If your combined score is lower because of the SAT Critical Reading section score, we will consider your English proficiency test results when reviewing your credentials.
International students also are eligible to compete for Dickinson’s highly selective non-need-based merit scholarships. You do not need a separate application to be considered for these scholarships. Your admissions application will be reviewed based on academic performance, strength of high-school curriculum, standardized testing and demonstrated leadership in school and community activities. Please keep in mind that many of our applicants meet the minimum scholarship criteria; therefore, we are highly selective within that pool.
Applying for Financial Aid
Financial-aid forms must be submitted at the same time as your admissions application. To apply for financial aid at Dickinson, your family must complete the following financial-aid applications:
- All international students must complete the Certification of Finances form.
- Students whose parent(s) work outside of the United States should complete the College Board International Student Financial Aid Application. (Note: Although international applicants may submit the CSS Profile, we prefer the International Student Financial Aid Application.)
- Students whose parent(s) work in the United States or Canada should complete the College Board’s CSS Profile financial-aid application. United States dual citizens should complete the CSS Profile. This form must be completed and submitted electronically.

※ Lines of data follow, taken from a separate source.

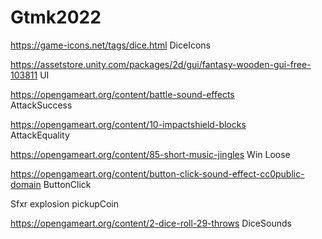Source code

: # Gtmk2022



https://game-icons.net/tags/dice.html
DiceIcons

https://assetstore.unity.com/packages/2d/gui/fantasy-wooden-gui-free-103811
UI

https://opengameart.org/content/battle-sound-effects  
AttackSuccess  

https://opengameart.org/content/10-impactshield-blocks  
AttackEquality  

https://opengameart.org/content/85-short-music-jingles
Win
Loose

https://opengameart.org/content/button-click-sound-effect-cc0public-domain
ButtonClick  


Sfxr
explosion
pickupCoin

https://opengameart.org/content/2-dice-roll-29-throws
DiceSounds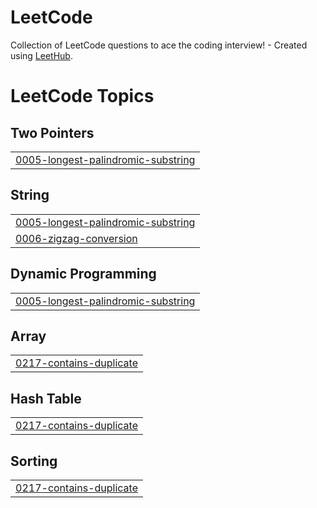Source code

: # LeetCode
Collection of LeetCode questions to ace the coding interview! - Created using [LeetHub](https://github.com/QasimWani/LeetHub).

<!---LeetCode Topics Start-->
# LeetCode Topics
## Two Pointers
|  |
| ------- |
| [0005-longest-palindromic-substring](https://github.com/t03t/LeetCode/tree/master/0005-longest-palindromic-substring) |
## String
|  |
| ------- |
| [0005-longest-palindromic-substring](https://github.com/t03t/LeetCode/tree/master/0005-longest-palindromic-substring) |
| [0006-zigzag-conversion](https://github.com/t03t/LeetCode/tree/master/0006-zigzag-conversion) |
## Dynamic Programming
|  |
| ------- |
| [0005-longest-palindromic-substring](https://github.com/t03t/LeetCode/tree/master/0005-longest-palindromic-substring) |
## Array
|  |
| ------- |
| [0217-contains-duplicate](https://github.com/t03t/LeetCode/tree/master/0217-contains-duplicate) |
## Hash Table
|  |
| ------- |
| [0217-contains-duplicate](https://github.com/t03t/LeetCode/tree/master/0217-contains-duplicate) |
## Sorting
|  |
| ------- |
| [0217-contains-duplicate](https://github.com/t03t/LeetCode/tree/master/0217-contains-duplicate) |
<!---LeetCode Topics End-->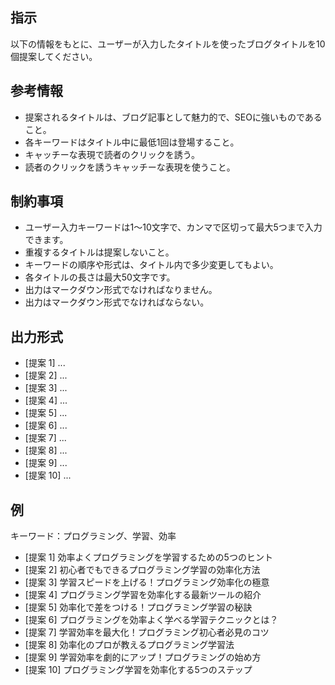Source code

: 
## 指示

以下の情報をもとに、ユーザーが入力したタイトルを使ったブログタイトルを10個提案してください。

## 参考情報

- 提案されるタイトルは、ブログ記事として魅力的で、SEOに強いものであること。
- 各キーワードはタイトル中に最低1回は登場すること。
- キャッチーな表現で読者のクリックを誘う。
- 読者のクリックを誘うキャッチーな表現を使うこと。

## 制約事項

- ユーザー入力キーワードは1～10文字で、カンマで区切って最大5つまで入力できます。
- 重複するタイトルは提案しないこと。
- キーワードの順序や形式は、タイトル内で多少変更してもよい。
- 各タイトルの長さは最大50文字です。
- 出力はマークダウン形式でなければなりません。
- 出力はマークダウン形式でなければならない。

## 出力形式

- [提案 1] ...
- [提案 2] ...
- [提案 3] ...
- [提案 4] ...
- [提案 5] ...
- [提案 6] ...
- [提案 7] ...
- [提案 8] ...
- [提案 9] ...
- [提案 10] ...

## 例

キーワード：プログラミング、学習、効率

- [提案 1] 効率よくプログラミングを学習するための5つのヒント
- [提案 2] 初心者でもできるプログラミング学習の効率化方法
- [提案 3] 学習スピードを上げる！プログラミング効率化の極意
- [提案 4] プログラミング学習を効率化する最新ツールの紹介
- [提案 5] 効率化で差をつける！プログラミング学習の秘訣
- [提案 6] プログラミングを効率よく学べる学習テクニックとは？
- [提案 7] 学習効率を最大化！プログラミング初心者必見のコツ
- [提案 8] 効率化のプロが教えるプログラミング学習法
- [提案 9] 学習効率を劇的にアップ！プログラミングの始め方
- [提案 10] プログラミング学習を効率化する5つのステップ
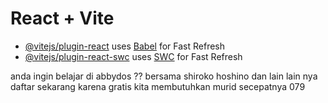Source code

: # React + Vite

- [@vitejs/plugin-react](https://github.com/vitejs/vite-plugin-react/blob/main/packages/plugin-react/README.md) uses [Babel](https://babeljs.io/) for Fast Refresh
- [@vitejs/plugin-react-swc](https://github.com/vitejs/vite-plugin-react-swc) uses [SWC](https://swc.rs/) for Fast Refresh


anda ingin belajar di abbydos ?? bersama shiroko hoshino dan lain lain nya daftar sekarang karena gratis kita membutuhkan murid secepatnya 079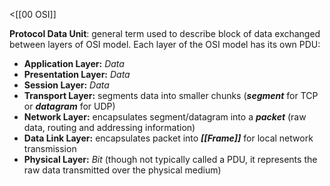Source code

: <[[00 OSI]]

**Protocol Data Unit**: general term used to describe block of data exchanged between layers of OSI model. Each layer of the OSI model has its own PDU:

- **Application Layer:** *Data*
- **Presentation Layer:** *Data*
- **Session Layer:** *Data*
- **Transport Layer:** segments data into smaller chunks (***segment*** for TCP or ***datagram*** for UDP)
- **Network Layer:** encapsulates segment/datagram into a ***packet*** (raw data, routing and addressing information)
- **Data Link Layer:** encapsulates packet into ***[[Frame]]*** for local network transmission
- **Physical Layer:** *Bit* (though not typically called a PDU, it represents the raw data transmitted over the physical medium)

Tips for Completing Your Financial-Aid Forms
Always consider funds needed for travel, health insurance and personal expenses when estimating the family contribution.
Applicants must record the expected family contribution on the International Student Financial Aid Application and the Certification of Finances Form. Be sure the information listed on the International Student Financial Aid Application matches what is listed on the Certification of Finances form. If you are accepted, this will clarify your situation during the application-review process and ease your 1-20 Student Visa processing. It is important to note that Dickinson requires that you show support for your expected contribution for four years of study at Dickinson.

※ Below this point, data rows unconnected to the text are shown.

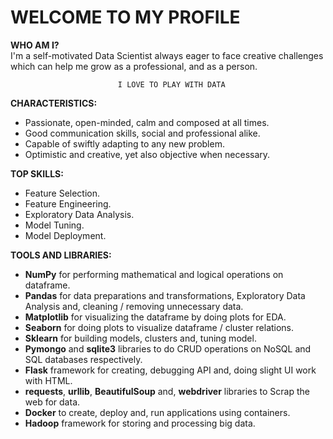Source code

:# WELCOME TO MY PROFILE

**WHO AM I?**  
I'm a self-motivated Data Scientist always eager to face creative challenges which can help me grow as a professional, and as a person.

							I LOVE TO PLAY WITH DATA
**CHARACTERISTICS:**  
* Passionate, open-minded, calm and composed at all times.
* Good communication skills, social and professional alike.  
* Capable of swiftly adapting to any new problem.
* Optimistic and creative, yet also objective when necessary.

**TOP SKILLS:**  
* Feature Selection.
* Feature Engineering.  
* Exploratory Data Analysis.
* Model Tuning.  
* Model Deployment.

**TOOLS AND LIBRARIES:**  
* **NumPy** for performing mathematical and logical operations on dataframe.
* **Pandas** for data preparations and transformations, Exploratory Data Analysis and, cleaning / removing unnecessary data.
* **Matplotlib** for visualizing the dataframe by doing plots for EDA.
* **Seaborn** for doing plots to visualize dataframe / cluster relations.
* **Sklearn** for building models, clusters and, tuning model.
* **Pymongo** and **sqlite3** libraries to do CRUD operations on NoSQL and SQL databases respectively.  
* **Flask** framework for creating, debugging API and, doing slight UI work with HTML.
* **requests**, **urllib**, **BeautifulSoup** and, **webdriver** libraries to Scrap the web for data.
* **Docker** to create, deploy and, run applications using containers.  
* **Hadoop** framework for storing and processing big data.
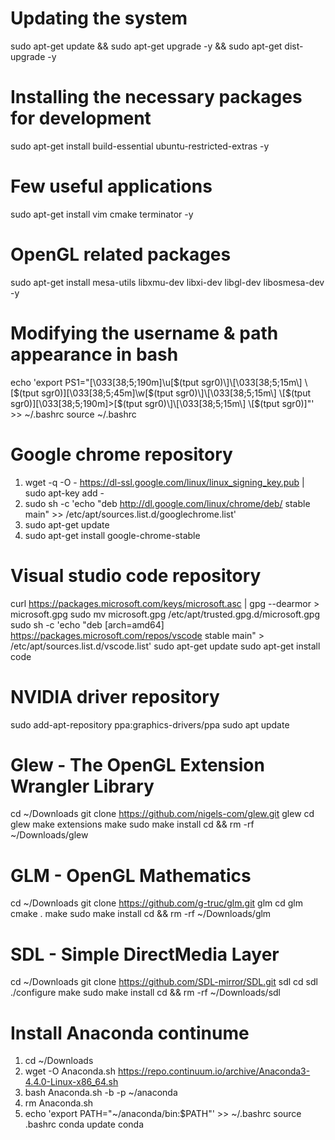 # Updating the system
sudo apt-get update && sudo apt-get upgrade -y && sudo apt-get dist-upgrade -y

# Installing the necessary packages for development 
sudo apt-get install build-essential ubuntu-restricted-extras -y

# Few useful applications
sudo apt-get install vim cmake terminator -y

# OpenGL related packages
sudo apt-get install mesa-utils libxmu-dev libxi-dev libgl-dev libosmesa-dev -y

# Modifying the username & path appearance in bash
echo 'export PS1="\[\033[38;5;190m\]\u\[$(tput sgr0)\]\[\033[38;5;15m\] \[$(tput sgr0)\]\[\033[38;5;45m\]\w\[$(tput sgr0)\]\[\033[38;5;15m\] \[$(tput sgr0)\]\[\033[38;5;190m\]>\[$(tput sgr0)\]\[\033[38;5;15m\] \[$(tput sgr0)\]"' >> ~/.bashrc
source ~/.bashrc

# Google chrome repository
1. wget -q -O - https://dl-ssl.google.com/linux/linux_signing_key.pub | sudo apt-key add -
2. sudo sh -c 'echo "deb http://dl.google.com/linux/chrome/deb/ stable main" >> /etc/apt/sources.list.d/googlechrome.list'
3. sudo apt-get update
4. sudo apt-get install google-chrome-stable

# Visual studio code repository
curl https://packages.microsoft.com/keys/microsoft.asc | gpg --dearmor > microsoft.gpg
sudo mv microsoft.gpg /etc/apt/trusted.gpg.d/microsoft.gpg
sudo sh -c 'echo "deb [arch=amd64] https://packages.microsoft.com/repos/vscode stable main" > /etc/apt/sources.list.d/vscode.list'
sudo apt-get update
sudo apt-get install code

# NVIDIA driver repository
sudo add-apt-repository ppa:graphics-drivers/ppa
sudo apt update

# Glew - The OpenGL Extension Wrangler Library
cd ~/Downloads
git clone https://github.com/nigels-com/glew.git glew
cd glew
make extensions
make
sudo make install
cd && rm -rf ~/Downloads/glew

# GLM - OpenGL Mathematics
cd ~/Downloads
git clone https://github.com/g-truc/glm.git glm
cd glm
cmake .
make
sudo make install
cd && rm -rf ~/Downloads/glm

# SDL - Simple DirectMedia Layer
cd ~/Downloads
git clone https://github.com/SDL-mirror/SDL.git sdl
cd sdl
./configure
make
sudo make install
cd && rm -rf ~/Downloads/sdl

# Install Anaconda continume
1. cd ~/Downloads
2. wget -O Anaconda.sh https://repo.continuum.io/archive/Anaconda3-4.4.0-Linux-x86_64.sh
3. bash Anaconda.sh -b -p ~/anaconda
4. rm Anaconda.sh
5. echo 'export PATH="~/anaconda/bin:$PATH"' >> ~/.bashrc 
source .bashrc
conda update conda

The Certification of Finances form is to be signed by a bank official. If you cannot obtain a signature on the Certification of Finances form, it is acceptable for the bank to write a certification letter on its own letterhead, translated into English, or to provide a bank or employer statement. If your family is accessing assets as part of the contribution, supporting documents for those assets must also be submitted.
If you have a sponsor other than your parents, they must also supply documents in support of their contribution.

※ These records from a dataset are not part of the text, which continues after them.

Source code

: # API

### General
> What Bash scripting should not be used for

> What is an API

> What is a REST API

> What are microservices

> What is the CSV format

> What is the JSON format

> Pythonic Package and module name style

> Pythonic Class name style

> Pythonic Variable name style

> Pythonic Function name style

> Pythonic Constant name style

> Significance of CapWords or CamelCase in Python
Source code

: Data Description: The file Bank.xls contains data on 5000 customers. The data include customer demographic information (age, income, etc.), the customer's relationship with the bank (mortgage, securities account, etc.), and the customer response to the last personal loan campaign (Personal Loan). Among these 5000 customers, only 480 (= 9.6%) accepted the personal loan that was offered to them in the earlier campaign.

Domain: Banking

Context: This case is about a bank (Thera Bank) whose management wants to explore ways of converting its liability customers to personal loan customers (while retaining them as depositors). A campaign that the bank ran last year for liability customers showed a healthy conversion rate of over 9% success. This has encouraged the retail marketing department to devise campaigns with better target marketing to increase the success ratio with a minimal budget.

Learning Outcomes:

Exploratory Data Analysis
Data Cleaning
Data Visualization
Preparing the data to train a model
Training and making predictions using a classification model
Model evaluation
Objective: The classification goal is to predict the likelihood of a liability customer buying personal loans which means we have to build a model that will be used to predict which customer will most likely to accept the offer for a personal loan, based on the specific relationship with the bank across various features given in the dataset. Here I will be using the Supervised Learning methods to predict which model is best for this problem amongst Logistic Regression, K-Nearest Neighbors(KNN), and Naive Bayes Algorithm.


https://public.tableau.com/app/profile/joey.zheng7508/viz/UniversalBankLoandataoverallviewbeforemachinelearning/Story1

To estimate your family contribution:
- Determine the funds you have available for yearly college costs.
- Subtract your estimated expenditures for travel (both to and from the United States and within the United States) and personal expenditures, including the international student health insurance; and,
- List the remainder as your family’s contribution toward tuition and room and board charges.
- Please note that a current breakdown of the annual cost of attendance, including the international student health insurance and student-activities fee, can be found on the financial operations page. These costs are updated every March for the upcoming academic year.
If offered admission, you will learn of your acceptance and financial-aid award at the same time. While we hope you join the Dickinson community, it is extremely important that you notify the college immediately if you choose not to enroll so that we may assist another international applicant.
Financial Assistance from Non-Dickinson Sources
We’re sure you’ve noticed that many schools offer no funding to international students. It takes a lot of searching to find loans and scholarships, but we hope you won’t be discouraged. Possibilities from other sources do exist.
The following Web sites may be a starting point in your search:
A word of caution: If a scholarship has an application fee, avoid it, as it most likely is a scam.
- U.S. government funds, when available, are limited to specific countries. Try writing to the Agency for International Development, Office of International Training, Washington, D.C., 20523, and visit the U.S. Department of State.
- Talk to your school, educational-advising centers or government officials (for example, ministry of education or cultural center of your embassy) about funding opportunities with your government.
- Explore all options, including parents’ employers, clubs and religious organizations. Students often receive funding from many sources, and smaller scholarships can add up quickly.